Tuesday 19 April 2011

Words, words!

When I write music, I struggle with the words. As a child I was a decent poet, I'm told, but at some point I lost the habit of writing poetry in a notebook in spare moments. I think it may have been around the time I took up playing the horn and got a paper route and somehow seemed to always be out at one rehearsal or another! These days, most of the words I write are typed directly onto a screen and unpoetic at best.

But I do seem to compose better with words than without. So, I try to find others' words that say what I want to say, words that inspire or words that I think will be right for the context for which I'm writing. Invariably, I run into trouble with this. Anything that's still under copyright is a massive pain; sometimes it's possible to contact the author and ask for permission but often attempts to do so are simply ignored, and in some cases it's hard to find out who to get in touch with in the first place. As I often struggle to find the right words in the first place (it took me several months to choose the words for Christ Has No Body Now on Earth but Ours, and even then I wasn't sure until I sat down to write; In Commendation of Music was similarly fraught, though for very different reasons), the bother with copyright is a significant hurdle.

Lately I have been enjoying Thomas Thurman's poetry. Eventually I summoned up the courage to ask, since Thomas seems a churchy type, whether there might be any psalm paraphrases I could use. I was pleased that there are two of them, and possibly more to come! One of those is more Christianized than I'd be happy to use as a psalm in liturgy (more on that in another post), but would definitely stand well as a hymn on its own; perhaps it was that comment which prompted Thomas to point me at this hymn text, which can't be used with the tune it was written for due to copyright issues (see? it isn't just me that has trouble with this stuff!)... Thomas also writes software and so is familiar with and happy about Creative Commons and other open licenses.

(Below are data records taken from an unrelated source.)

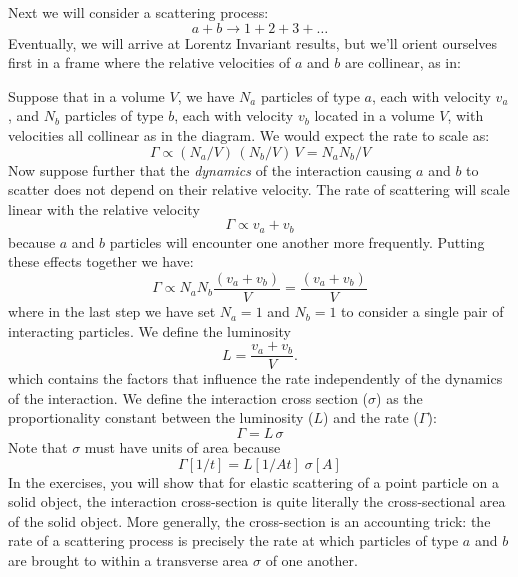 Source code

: \documentclass[12pt]{article}
\begin{document}
Next we will consider a scattering process:
$$a + b \to 1 + 2 + 3 + \ldots$$
Eventually, we will arrive at Lorentz Invariant results, but we'll orient ourselves first in a frame where the relative velocities of $a$ and $b$ are collinear, as in:
\begin{center}
\end{center}
Suppose that in a volume $V$, we have $N_a$ particles of type $a$,
each with velocity $v_a$, and $N_b$ particles of type $b$, each with
velocity $v_b$ located in a volume $V$, with velocities all collinear
as in the diagram.  We would expect the rate to scale as:
$$\Gamma \propto (N_a/V)\,(N_b/V)\,V = N_a N_b / V$$ Now suppose
further that the {\it dynamics} of the interaction causing $a$ and $b$
to scatter does not depend on their relative velocity.  The rate of
scattering will scale linear with the relative velocity
$$\Gamma \propto v_a + v_b$$
because $a$ and $b$ particles will encounter one another more frequently.
Putting these effects together we have:
$$\Gamma \propto N_a N_b \frac{(v_a + v_b)}{V} = \frac{(v_a + v_b)}{V}$$
where in the last step we have set $N_a=1$ and $N_b=1$ to consider a single pair of interacting particles.  We define the luminosity
\begin{equation}
\label{eqn:lumi}
L = \frac{v_a + v_b}{V}.
\end{equation}
which contains the factors that influence the rate independently of the dynamics of the interaction.  We define the interaction cross section ($\sigma$) as the proportionality constant between the luminosity ($L$) and the rate ($\Gamma$):
\begin{equation}
\label{eqn:rate-sigma}
\Gamma = L \, \sigma
\end{equation}
Note that $\sigma$ must have units of area because
$$\Gamma[1/t] = L[1/At] \; \sigma[A]$$
In the exercises, you will show that for elastic scattering of a point
particle on a solid object, the interaction cross-section is quite
literally the cross-sectional area of the solid object.  More
generally, the cross-section is an accounting trick: the rate of a
scattering process is precisely the rate at which particles of type
$a$ and $b$ are brought to within a transverse area $\sigma$ of one
another.
\end{document}
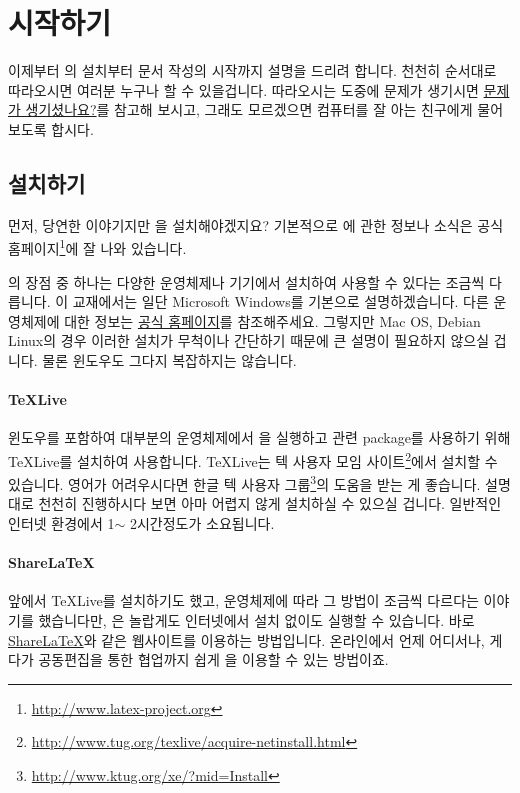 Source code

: 
\section{\lt{} 시작하기}
\label{sec:beginning}

이제부터 \lt 의 설치부터 문서 작성의 시작까지 설명을 드리려 합니다.
천천히 순서대로 따라오시면 여러분 누구나 할 수 있을겁니다.
따라오시는 도중에 문제가 생기시면 \hyperref[sec2:problem]{문제가 생기셨나요?}를 참고해 보시고, 그래도 모르겠으면 컴퓨터를 잘 아는 친구에게 물어보도록 합시다.

\subsection{\lt{} 설치하기}
\label{sec:lt-install}
먼저, 당연한 이야기지만 \lt 을 설치해야겠지요? 기본적으로 \lt 에 관한 정보나 소식은 공식 홈페이지\footnote{\url{http://www.latex-project.org}}에 잘 나와 있습니다.

\lt 의 장점 중 하나는 다양한 운영체제나 기기에서 설치하여 사용할 수 있다는 조금씩 다릅니다. 이 교재에서는 일단 Microsoft Windows를 기본으로 설명하겠습니다. 다른 운영체제에 대한 정보는 \href{http://www.latex-project.org}{공식 홈페이지}를 참조해주세요. 그렇지만 Mac OS, Debian Linux의 경우 이러한 설치가 무척이나 간단하기 때문에 큰 설명이 필요하지 않으실 겁니다. 물론 윈도우도 그다지 복잡하지는 않습니다.

\paragraph{\TeX Live}
윈도우를 포함하여 대부분의 운영체제에서 \lt 을 실행하고 관련 package를 사용하기 위해 \TeX Live를 설치하여 사용합니다. \TeX Live는 텍 사용자 모임 사이트\footnote{\url{http://www.tug.org/texlive/acquire-netinstall.html}}에서 설치할 수 있습니다. 영어가 어려우시다면 한글 텍 사용자 그룹\footnote{\url{http://www.ktug.org/xe/?mid=Install}}의 도움을 받는 게 좋습니다. 설명대로 천천히 진행하시다 보면 아마 어렵지 않게 설치하실 수 있으실 겁니다. 일반적인 인터넷 환경에서 1$\sim$ 2시간정도가 소요됩니다.

\paragraph{ShareLaTeX}
앞에서 \TeX Live를 설치하기도 했고, 운영체제에 따라 그 방법이 조금씩 다르다는 이야기를 했습니다만, \lt 은 놀랍게도 인터넷에서 설치 없이도 실행할 수 있습니다. 바로 \href{https://www.sharelatex.com/}{ShareLaTeX}와 같은 웹사이트를 이용하는 방법입니다. 온라인에서 언제 어디서나, 게다가 공동편집을 통한 협업까지 쉽게 \lt 을 이용할 수 있는 방법이죠.

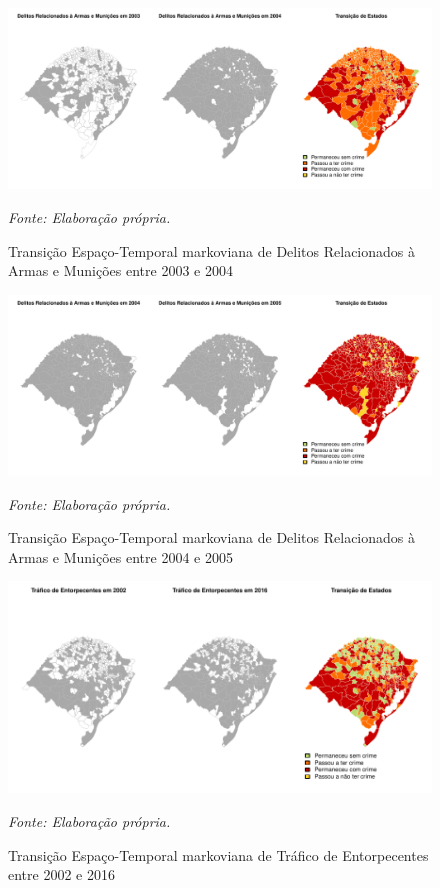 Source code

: \documentclass[12pt,openright,oneside,a4paper,english,french,spanish]{abntex2}
\numberwithin{table}{section} %
\numberwithin{figure}{section} %
\newcommand{\source}[1]{\textit{#1}}
\begin{document}
\begin{subappendices}
\begin{figure}[H]
\begin{center}
\includegraphics{TESE_DE_DOUTORADO_RENAN_FINAL-map_del_rel_armas_2003_2004}
\end{center}
\caption{Transição Espaço-Temporal markoviana de Delitos Relacionados à Armas e Munições entre 2003 e 2004}
\source{Fonte: Elaboração própria.}
\label{fig:mapas_del_rel_armas_markov_2003_2004}
\end{figure}

\begin{figure}[H]
\begin{center}
\includegraphics{TESE_DE_DOUTORADO_RENAN_FINAL-map_del_rel_armas_2004_2005}
\end{center}
\caption{Transição Espaço-Temporal markoviana de Delitos Relacionados à Armas e Munições entre 2004 e 2005}
\source{Fonte: Elaboração própria.}
\label{fig:mapas_del_rel_armas_markov_2004_2005}
\end{figure}

\begin{figure}[H]
\begin{center}
\includegraphics{TESE_DE_DOUTORADO_RENAN_FINAL-map_trafico_2002_2016}
\end{center}
\caption{Transição Espaço-Temporal markoviana de Tráfico de Entorpecentes entre 2002 e 2016}
\source{Fonte: Elaboração própria.}
\label{fig:mapas_trafico_markov_2002_2016}
\end{figure}


\end{subappendices}
\end{document}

It's not exactly a time of year when I ought to be taking on new projects, but the other Friday I had a long-ish train journey to a rehearsal (Zone 5, south of the river, there's no way to do it without at least two changes and as I wasn't cycling to London Bridge it was three this time). So, I printed out the words, chucked some manuscript paper in my bag and decided to see what I could make of it. It was a delightful tune to set to music: all the word stresses line up beautifully from verse to verse, and though the meter is somewhat non-standard I do now have a tune I'm reasonably happy with. As, for once, I'm not working to a deadline, I'm leaving it in a drawer for a month before doing some editing, so you don't get to see it yet. But I'm pleased with it so far, and really happy to have access to some newer words which I'm allowed to put to music!

3 comments:

Bob MacDonald said...

Hi Kathryn
That psalm 6 by Thomas Thurman is lovely. Reminds me of Mary Herbert. Her husband's treatment of this psalm (I think the first ones wee written by him before his death) is here.

Kathryn Rose said...
This comment has been removed by the author.
Kathryn Rose said...

Thanks, Bob. I have a copy of the Sidney Psalter, but I'm afraid it spends more time on the shelf than it should.